An RHACS exclusion on the Images from disallowed registry policy only narrows RHACS’s own alert — the VAP still denies at the Kubernetes API layer. RHACS exclusions buy nothing for an admission-blocked Pod while the VAP is in Deny mode.
The two exception flows do not interact. A tenant who needs a vendor sidecar from an unallowed registry must go through the VAP governance path (mirror or allowlist extension), independent of any RHACS exception they file.
Why we don’t do per-tenant VAP override policies
A second VAP that “allows” the gcr.io sidecar in one namespace does not override the cluster-wide VAP. VAP semantics are AND across all matching policies: every policy that matches must pass. There is no Allow action, no priority field, no namespace-level escape hatch built into the VAP API.

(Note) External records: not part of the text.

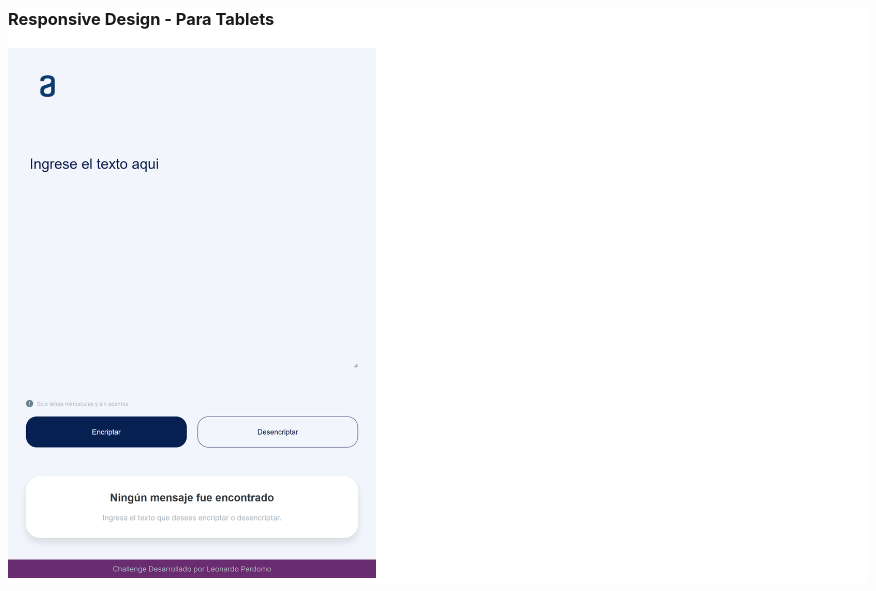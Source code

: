 ### Responsive Design - Para Tablets
<img src="./screenshots/tablet.png" alt="encrypted" width="368"/>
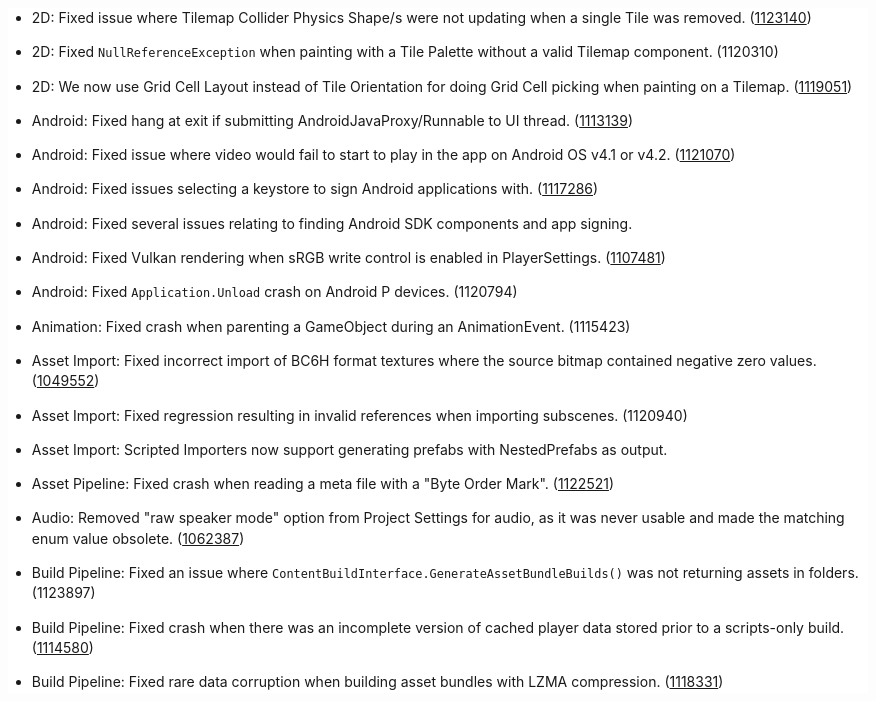 *   2D: Fixed issue where Tilemap Collider Physics Shape/s were not updating when a single Tile was removed. ([1123140](https://issuetracker.unity3d.com/issues/removing-tilemaps-tile-with-settile-vector3int-tilemaps-dot-tilebase-as-null-does-not-update-colliders-of-tilemap))
    
*   2D: Fixed `NullReferenceException` when painting with a Tile Palette without a valid Tilemap component. (1120310)
    
*   2D: We now use Grid Cell Layout instead of Tile Orientation for doing Grid Cell picking when painting on a Tilemap. ([1119051](https://issuetracker.unity3d.com/issues/tilemap-brush-raycast-is-offset-to-a-single-line-when-tilemap-is-rotated))
    
*   Android: Fixed hang at exit if submitting AndroidJavaProxy/Runnable to UI thread. ([1113139](https://issuetracker.unity3d.com/issues/android-androidjavarunnable-causes-player-to-timeout-slash-hang-when-quitting))
    
*   Android: Fixed issue where video would fail to start to play in the app on Android OS v4.1 or v4.2. ([1121070](https://issuetracker.unity3d.com/issues/android-video-doesnt-start-to-play-in-the-application-when-android-os-is-4-dot-1-or-4-dot-2))
    
*   Android: Fixed issues selecting a keystore to sign Android applications with. ([1117286](https://issuetracker.unity3d.com/issues/android-cant-assign-a-project-key-after-keystore-is-created))
    
*   Android: Fixed several issues relating to finding Android SDK components and app signing.
    
*   Android: Fixed Vulkan rendering when sRGB write control is enabled in PlayerSettings. ([1107481](https://issuetracker.unity3d.com/issues/investingating-android-vulkan-crash-or-black-screen-if-linear-color-space-is-used-and-srgb-write-mode-is-enabled))
    
*   Android: Fixed `Application.Unload` crash on Android P devices. (1120794)
    
*   Animation: Fixed crash when parenting a GameObject during an AnimationEvent. (1115423)
    
*   Asset Import: Fixed incorrect import of BC6H format textures where the source bitmap contained negative zero values. ([1049552](https://issuetracker.unity3d.com/issues/linear-rgb-hdr-compressed-bc6h-bad-palettes-with-sources-containing-ve-zero-values))
    
*   Asset Import: Fixed regression resulting in invalid references when importing subscenes. (1120940)
    
*   Asset Import: Scripted Importers now support generating prefabs with NestedPrefabs as output.
    
*   Asset Pipeline: Fixed crash when reading a meta file with a "Byte Order Mark". ([1122521](https://issuetracker.unity3d.com/issues/editor-freezes-when-importing-asset-with-a-metafile))
    
*   Audio: Removed "raw speaker mode" option from Project Settings for audio, as it was never usable and made the matching enum value obsolete. ([1062387](https://issuetracker.unity3d.com/issues/unified-player-settings-on-changing-the-audio-default-speaker-mode-to-raw-it-sets-as-mono))
    
*   Build Pipeline: Fixed an issue where `ContentBuildInterface.GenerateAssetBundleBuilds()` was not returning assets in folders. (1123897)
    
*   Build Pipeline: Fixed crash when there was an incomplete version of cached player data stored prior to a scripts-only build. ([1114580](https://issuetracker.unity3d.com/issues/deployment-management-editor-crashes-while-making-script-only-build-if-regular-build-was-cancelled-before))
    
*   Build Pipeline: Fixed rare data corruption when building asset bundles with LZMA compression. ([1118331](https://issuetracker.unity3d.com/issues/when-building-a-lot-of-assetbundles-some-bundles-will-result-in-corrupted-resources-dot-resources-or-dot-ress-will-be-0-bytes))
    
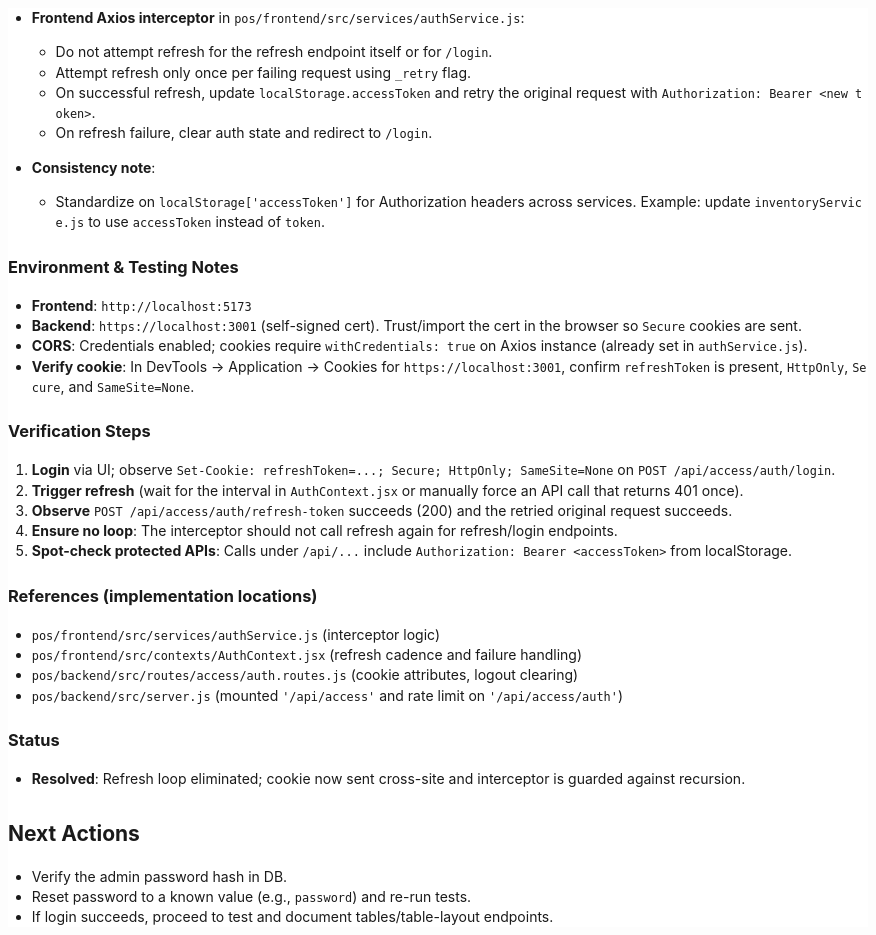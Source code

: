 - __Frontend Axios interceptor__ in `pos/frontend/src/services/authService.js`:
  - Do not attempt refresh for the refresh endpoint itself or for `/login`.
  - Attempt refresh only once per failing request using `_retry` flag.
  - On successful refresh, update `localStorage.accessToken` and retry the original request with `Authorization: Bearer <new token>`.
  - On refresh failure, clear auth state and redirect to `/login`.

- __Consistency note__:
  - Standardize on `localStorage['accessToken']` for Authorization headers across services. Example: update `inventoryService.js` to use `accessToken` instead of `token`.

### Environment & Testing Notes
- __Frontend__: `http://localhost:5173`
- __Backend__: `https://localhost:3001` (self-signed cert). Trust/import the cert in the browser so `Secure` cookies are sent.
- __CORS__: Credentials enabled; cookies require `withCredentials: true` on Axios instance (already set in `authService.js`).
- __Verify cookie__: In DevTools → Application → Cookies for `https://localhost:3001`, confirm `refreshToken` is present, `HttpOnly`, `Secure`, and `SameSite=None`.

### Verification Steps
1. __Login__ via UI; observe `Set-Cookie: refreshToken=...; Secure; HttpOnly; SameSite=None` on `POST /api/access/auth/login`.
2. __Trigger refresh__ (wait for the interval in `AuthContext.jsx` or manually force an API call that returns 401 once).
3. __Observe__ `POST /api/access/auth/refresh-token` succeeds (200) and the retried original request succeeds.
4. __Ensure no loop__: The interceptor should not call refresh again for refresh/login endpoints.
5. __Spot-check protected APIs__: Calls under `/api/...` include `Authorization: Bearer <accessToken>` from localStorage.

### References (implementation locations)
- `pos/frontend/src/services/authService.js` (interceptor logic)
- `pos/frontend/src/contexts/AuthContext.jsx` (refresh cadence and failure handling)
- `pos/backend/src/routes/access/auth.routes.js` (cookie attributes, logout clearing)
- `pos/backend/src/server.js` (mounted `'/api/access'` and rate limit on `'/api/access/auth'`)

### Status
- __Resolved__: Refresh loop eliminated; cookie now sent cross-site and interceptor is guarded against recursion.

## Next Actions
- Verify the admin password hash in DB.
- Reset password to a known value (e.g., `password`) and re-run tests.
- If login succeeds, proceed to test and document tables/table-layout endpoints.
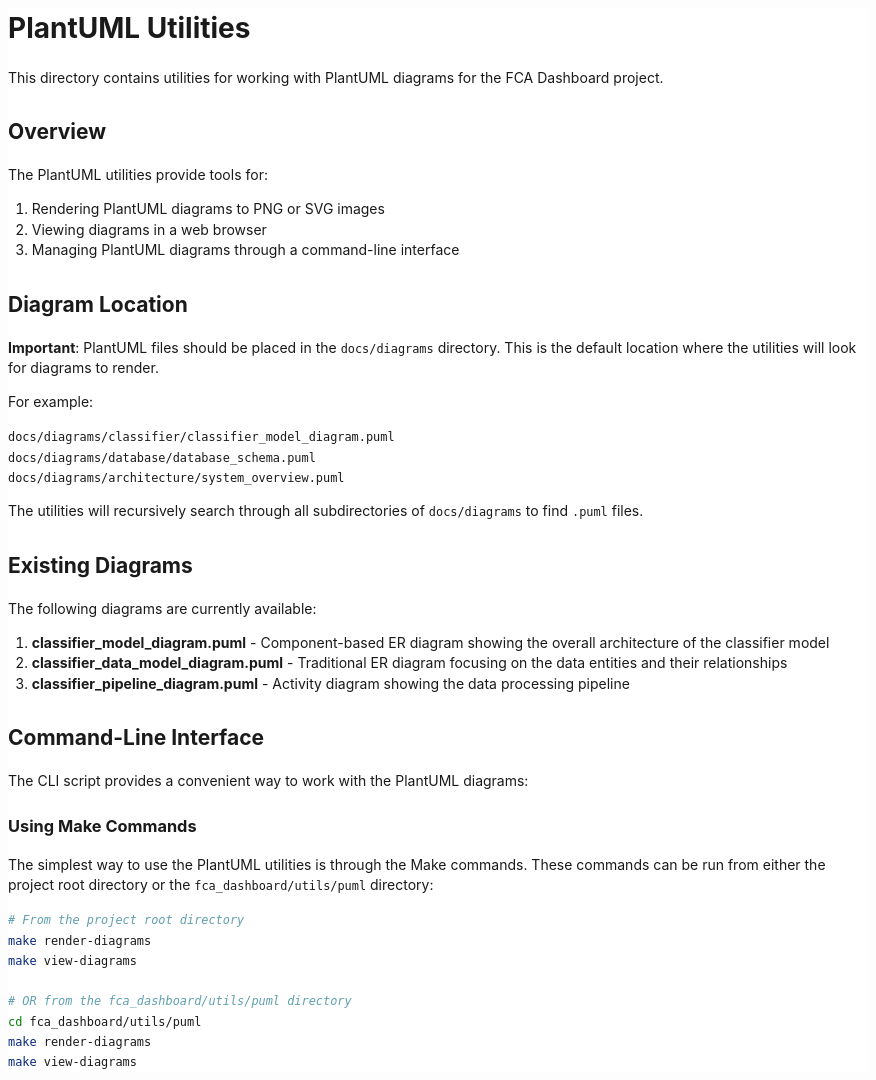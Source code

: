 # PlantUML Utilities

This directory contains utilities for working with PlantUML diagrams for the FCA Dashboard project.

## Overview

The PlantUML utilities provide tools for:

1. Rendering PlantUML diagrams to PNG or SVG images
2. Viewing diagrams in a web browser
3. Managing PlantUML diagrams through a command-line interface

## Diagram Location

**Important**: PlantUML files should be placed in the `docs/diagrams` directory. This is the default location where the utilities will look for diagrams to render.

For example:
```
docs/diagrams/classifier/classifier_model_diagram.puml
docs/diagrams/database/database_schema.puml
docs/diagrams/architecture/system_overview.puml
```

The utilities will recursively search through all subdirectories of `docs/diagrams` to find `.puml` files.

## Existing Diagrams

The following diagrams are currently available:

1. **classifier_model_diagram.puml** - Component-based ER diagram showing the overall architecture of the classifier model
2. **classifier_data_model_diagram.puml** - Traditional ER diagram focusing on the data entities and their relationships
3. **classifier_pipeline_diagram.puml** - Activity diagram showing the data processing pipeline

## Command-Line Interface

The CLI script provides a convenient way to work with the PlantUML diagrams:

### Using Make Commands

The simplest way to use the PlantUML utilities is through the Make commands. These commands can be run from either the project root directory or the `fca_dashboard/utils/puml` directory:

```bash
# From the project root directory
make render-diagrams
make view-diagrams

# OR from the fca_dashboard/utils/puml directory
cd fca_dashboard/utils/puml
make render-diagrams
make view-diagrams
```
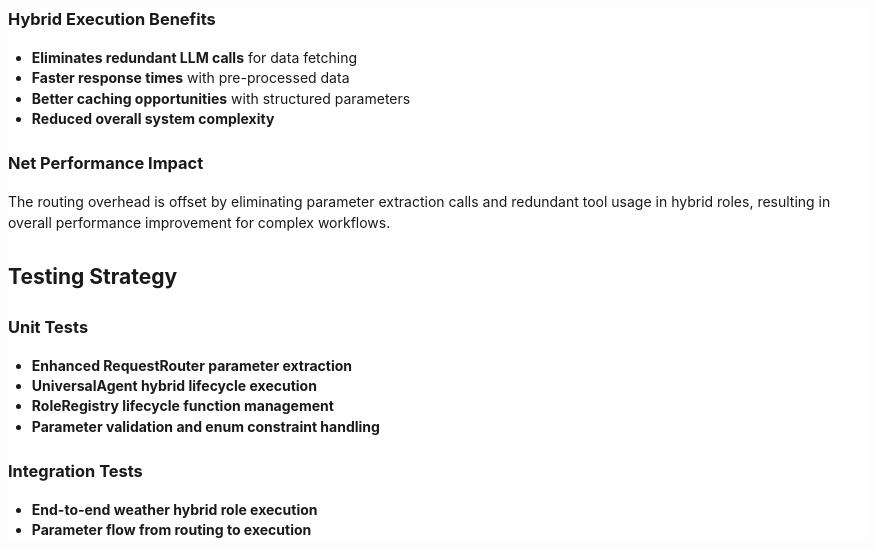 ### Hybrid Execution Benefits
- **Eliminates redundant LLM calls** for data fetching
- **Faster response times** with pre-processed data
- **Better caching opportunities** with structured parameters
- **Reduced overall system complexity**

### Net Performance Impact
The routing overhead is offset by eliminating parameter extraction calls and redundant tool usage in hybrid roles, resulting in overall performance improvement for complex workflows.

## Testing Strategy

### Unit Tests
- **Enhanced RequestRouter parameter extraction**
- **UniversalAgent hybrid lifecycle execution**
- **RoleRegistry lifecycle function management**
- **Parameter validation and enum constraint handling**

### Integration Tests
- **End-to-end weather hybrid role execution**
- **Parameter flow from routing to execution**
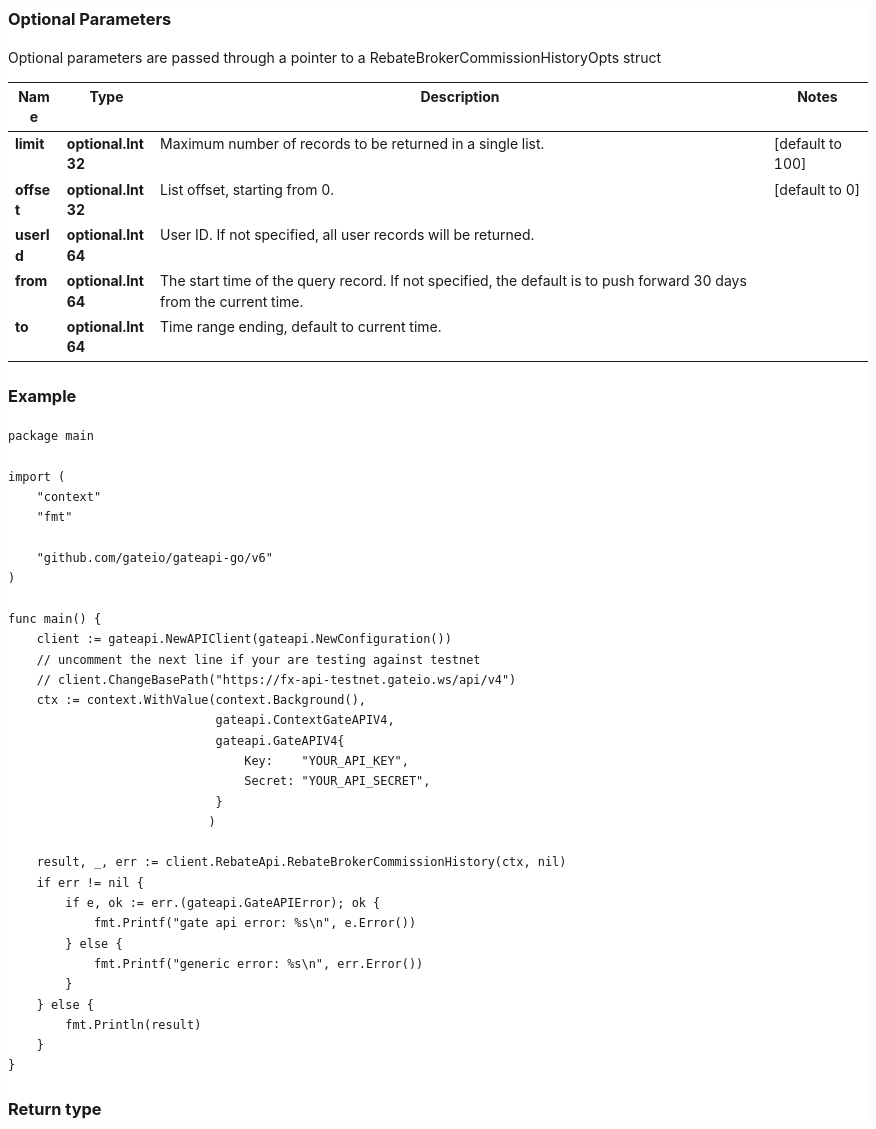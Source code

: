 ### Optional Parameters

Optional parameters are passed through a pointer to a RebateBrokerCommissionHistoryOpts struct

Name | Type | Description  | Notes
------------- | ------------- | ------------- | -------------
**limit** | **optional.Int32**| Maximum number of records to be returned in a single list. | [default to 100]
**offset** | **optional.Int32**| List offset, starting from 0. | [default to 0]
**userId** | **optional.Int64**| User ID. If not specified, all user records will be returned. | 
**from** | **optional.Int64**| The start time of the query record. If not specified, the default is to push forward 30 days from the current time. | 
**to** | **optional.Int64**| Time range ending, default to current time. | 

### Example

```golang
package main

import (
    "context"
    "fmt"

    "github.com/gateio/gateapi-go/v6"
)

func main() {
    client := gateapi.NewAPIClient(gateapi.NewConfiguration())
    // uncomment the next line if your are testing against testnet
    // client.ChangeBasePath("https://fx-api-testnet.gateio.ws/api/v4")
    ctx := context.WithValue(context.Background(),
                             gateapi.ContextGateAPIV4,
                             gateapi.GateAPIV4{
                                 Key:    "YOUR_API_KEY",
                                 Secret: "YOUR_API_SECRET",
                             }
                            )
    
    result, _, err := client.RebateApi.RebateBrokerCommissionHistory(ctx, nil)
    if err != nil {
        if e, ok := err.(gateapi.GateAPIError); ok {
            fmt.Printf("gate api error: %s\n", e.Error())
        } else {
            fmt.Printf("generic error: %s\n", err.Error())
        }
    } else {
        fmt.Println(result)
    }
}
```


### Return type
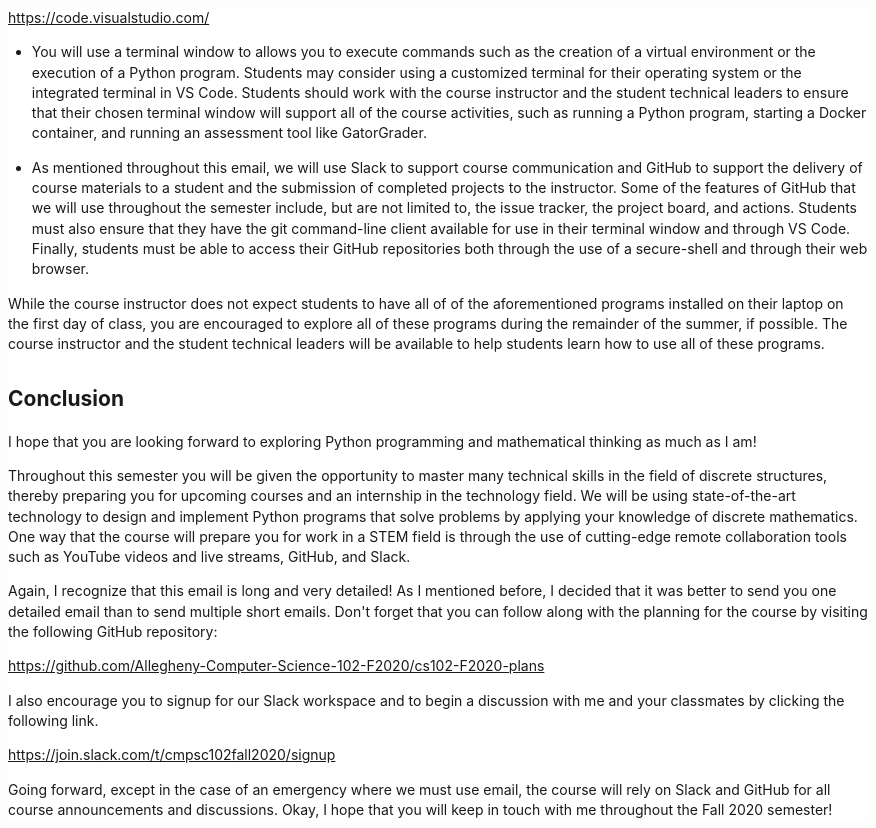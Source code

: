   https://code.visualstudio.com/

- You will use a terminal window to allows you to execute commands such as the
  creation of a virtual environment or the execution of a Python program.
  Students may consider using a customized terminal for their operating system
  or the integrated terminal in VS Code. Students should work with the course
  instructor and the student technical leaders to ensure that their chosen
  terminal window will support all of the course activities, such as running a
  Python program, starting a Docker container, and running an assessment tool
  like GatorGrader.

- As mentioned throughout this email, we will use Slack to support course
  communication and GitHub to support the delivery of course materials to a
  student and the submission of completed projects to the instructor. Some of
  the features of GitHub that we will use throughout the semester include, but
  are not limited to, the issue tracker, the project board, and actions.
  Students must also ensure that they have the git command-line client available
  for use in their terminal window and through VS Code. Finally, students must
  be able to access their GitHub repositories both through the use of a
  secure-shell and through their web browser.

While the course instructor does not expect students to have all of of the
aforementioned programs installed on their laptop on the first day of class, you
are encouraged to explore all of these programs during the remainder of the
summer, if possible. The course instructor and the student technical leaders
will be available to help students learn how to use all of these programs.

## Conclusion

I hope that you are looking forward to exploring Python programming and
mathematical thinking as much as I am!

Throughout this semester you will be given the opportunity to master many
technical skills in the field of discrete structures, thereby preparing you for
upcoming courses and an internship in the technology field. We will be using
state-of-the-art technology to design and implement Python programs that solve
problems by applying your knowledge of discrete mathematics. One way that the
course will prepare you for work in a STEM field is through the use of
cutting-edge remote collaboration tools such as YouTube videos and live streams,
GitHub, and Slack.

Again, I recognize that this email is long and very detailed! As I mentioned
before, I decided that it was better to send you one detailed email than to send
multiple short emails. Don't forget that you can follow along with the planning
for the course by visiting the following GitHub repository:

https://github.com/Allegheny-Computer-Science-102-F2020/cs102-F2020-plans

I also encourage you to signup for our Slack workspace and to begin a discussion
with me and your classmates by clicking the following link.

https://join.slack.com/t/cmpsc102fall2020/signup

Going forward, except in the case of an emergency where we must use email, the
course will rely on Slack and GitHub for all course announcements and
discussions. Okay, I hope that you will keep in touch with me throughout the
Fall 2020 semester!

The corollary: any image a tenant Pod references must satisfy the cluster-wide VAP. Per-tenant flexibility has to be expressed somewhere other than VAP, or by changing the cluster-wide VAP itself.
Failure modes
| Symptom | Root cause | Fix | Prevention |
|---|---|---|---|
| Tenant Deployment is scaled to zero immediately after Argo applies it | Tenant manifest violates one of the five RHACS policies (most commonly Required Image Label or No CPU request). | Fix the manifest. The exclusion is the exception, not the default. | Tenant template + lint catches missing labels and resource requests. |
| Exclusion entered in Central UI but Deployment still fails | The exclusion’s scope.namespace does not match the live namespace, or the deployment name does not match. | Re-check the exclusion JSON; trailing whitespace and case sensitivity bite here. | Use the API PUT path with a JSON file in version control, not the UI. |
| Exclusion appears in Central but exception MR was never filed | Someone added an exclusion through Central UI without filing the MR. | Roll back the exclusion in Central; ask the requester to file the MR. | Periodic drift check: GET all policies, dump exclusions, diff against apps/_exceptions/*. |
| Exclusion is for the wrong policy ID | The platform admin patched the wrong policy. RHACS shows the exclusion in the wrong policy’s Exclusions list. | Remove the exclusion from the wrong policy; add to the right one. | Use the rhacs-enable-app-policies.sh --add-exclusion --policy-name '<name>' helper (future work) which looks up the ID. |
| Exception expired silently and tenant noticed only on next deploy | RHACS does not notify on expiry. The exclusion just disappears. | Tenant re-files the exception MR. | Quarterly audit: dump all exclusions with expiration < now() + 30d; remind tenants. |
| Tenant’s exception MR is approved but the exclusion is never applied | The MR merged but the platform admin’s TODO to PATCH the policy was lost. | Apply the exclusion. | Tie MR merge to a follow-up task or include the PATCH command in the merge comment. |
| Two exceptions for the same (app, namespace) on different policies — one approved, one rejected | The MR template forces single-policy filings, but a tenant submitted a multi-policy “umbrella” MR. | Split into one MR per (app, policy). | Reject multi-policy MRs at review. |
References
opp-full-plat/connection-details/rhacs-app-policy.md(issue #198, DEV-OCP-4.3)opp-full-plat/connection-details/vap-tenant-exclusions.md(issue #199, DEV-OCP-4.4)scripts/rhacs-enable-app-policies.sh(ops-workspace)- ADR 0019 — Nexus-only image supply chain.
- ADR 0020 — PCI-DSS profile compliance on spoke-dc-v6.